_Task directions_: Give only the number of lines in the data that include the string "rules".

_Collected data_:
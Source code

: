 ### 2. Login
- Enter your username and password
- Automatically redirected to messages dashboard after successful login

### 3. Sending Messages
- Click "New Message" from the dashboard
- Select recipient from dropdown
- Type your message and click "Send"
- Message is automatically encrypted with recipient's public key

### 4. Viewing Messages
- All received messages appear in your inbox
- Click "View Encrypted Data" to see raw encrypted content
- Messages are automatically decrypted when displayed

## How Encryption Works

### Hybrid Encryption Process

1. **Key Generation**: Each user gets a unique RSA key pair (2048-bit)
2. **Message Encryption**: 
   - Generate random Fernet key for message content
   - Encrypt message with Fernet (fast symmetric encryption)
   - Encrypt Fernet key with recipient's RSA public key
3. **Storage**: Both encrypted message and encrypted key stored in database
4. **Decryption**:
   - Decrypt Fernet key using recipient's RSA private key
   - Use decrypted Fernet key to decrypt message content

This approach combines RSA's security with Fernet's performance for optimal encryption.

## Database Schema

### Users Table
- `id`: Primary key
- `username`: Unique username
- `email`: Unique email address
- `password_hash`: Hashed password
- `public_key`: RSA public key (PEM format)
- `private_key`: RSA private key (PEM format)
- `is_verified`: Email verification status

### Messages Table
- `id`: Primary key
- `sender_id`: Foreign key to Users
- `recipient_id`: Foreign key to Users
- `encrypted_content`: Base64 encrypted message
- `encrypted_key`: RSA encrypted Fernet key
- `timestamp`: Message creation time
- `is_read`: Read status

...

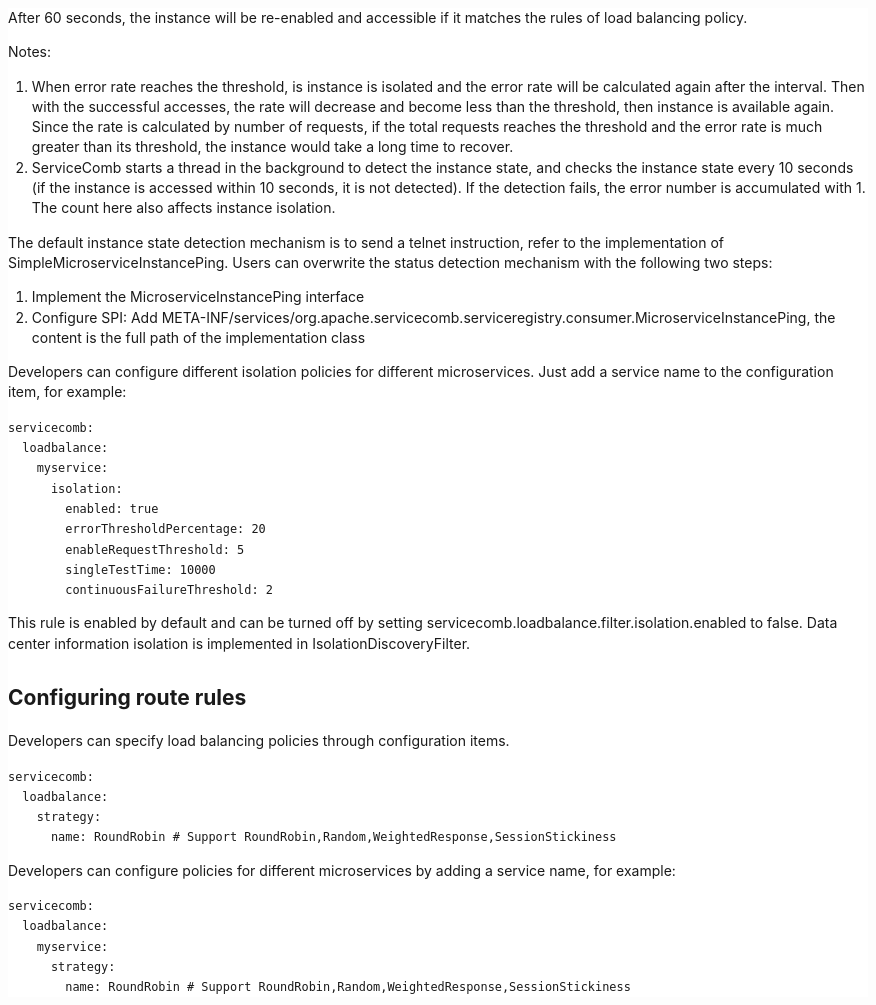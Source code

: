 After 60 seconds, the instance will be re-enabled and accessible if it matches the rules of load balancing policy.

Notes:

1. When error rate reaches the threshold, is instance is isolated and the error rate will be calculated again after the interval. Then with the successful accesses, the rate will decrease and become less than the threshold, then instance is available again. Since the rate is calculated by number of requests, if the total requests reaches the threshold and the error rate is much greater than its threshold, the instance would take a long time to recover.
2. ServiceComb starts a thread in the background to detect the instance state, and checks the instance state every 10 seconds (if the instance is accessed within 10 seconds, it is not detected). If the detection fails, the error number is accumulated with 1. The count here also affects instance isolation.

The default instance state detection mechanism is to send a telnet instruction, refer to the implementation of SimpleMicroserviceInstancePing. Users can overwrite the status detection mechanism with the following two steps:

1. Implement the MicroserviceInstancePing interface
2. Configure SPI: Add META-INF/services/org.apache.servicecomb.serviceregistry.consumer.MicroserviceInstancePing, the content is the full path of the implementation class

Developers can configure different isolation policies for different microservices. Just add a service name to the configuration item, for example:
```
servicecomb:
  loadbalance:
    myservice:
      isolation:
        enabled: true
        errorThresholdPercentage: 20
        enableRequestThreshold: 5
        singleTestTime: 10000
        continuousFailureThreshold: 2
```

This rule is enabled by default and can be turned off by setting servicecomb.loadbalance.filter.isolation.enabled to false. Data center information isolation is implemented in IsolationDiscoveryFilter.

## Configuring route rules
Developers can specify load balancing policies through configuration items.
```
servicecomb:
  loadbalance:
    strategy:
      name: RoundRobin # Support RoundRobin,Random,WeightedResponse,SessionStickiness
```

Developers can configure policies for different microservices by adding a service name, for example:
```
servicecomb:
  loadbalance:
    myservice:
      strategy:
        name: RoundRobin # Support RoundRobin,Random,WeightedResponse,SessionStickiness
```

_Problem solution_: 2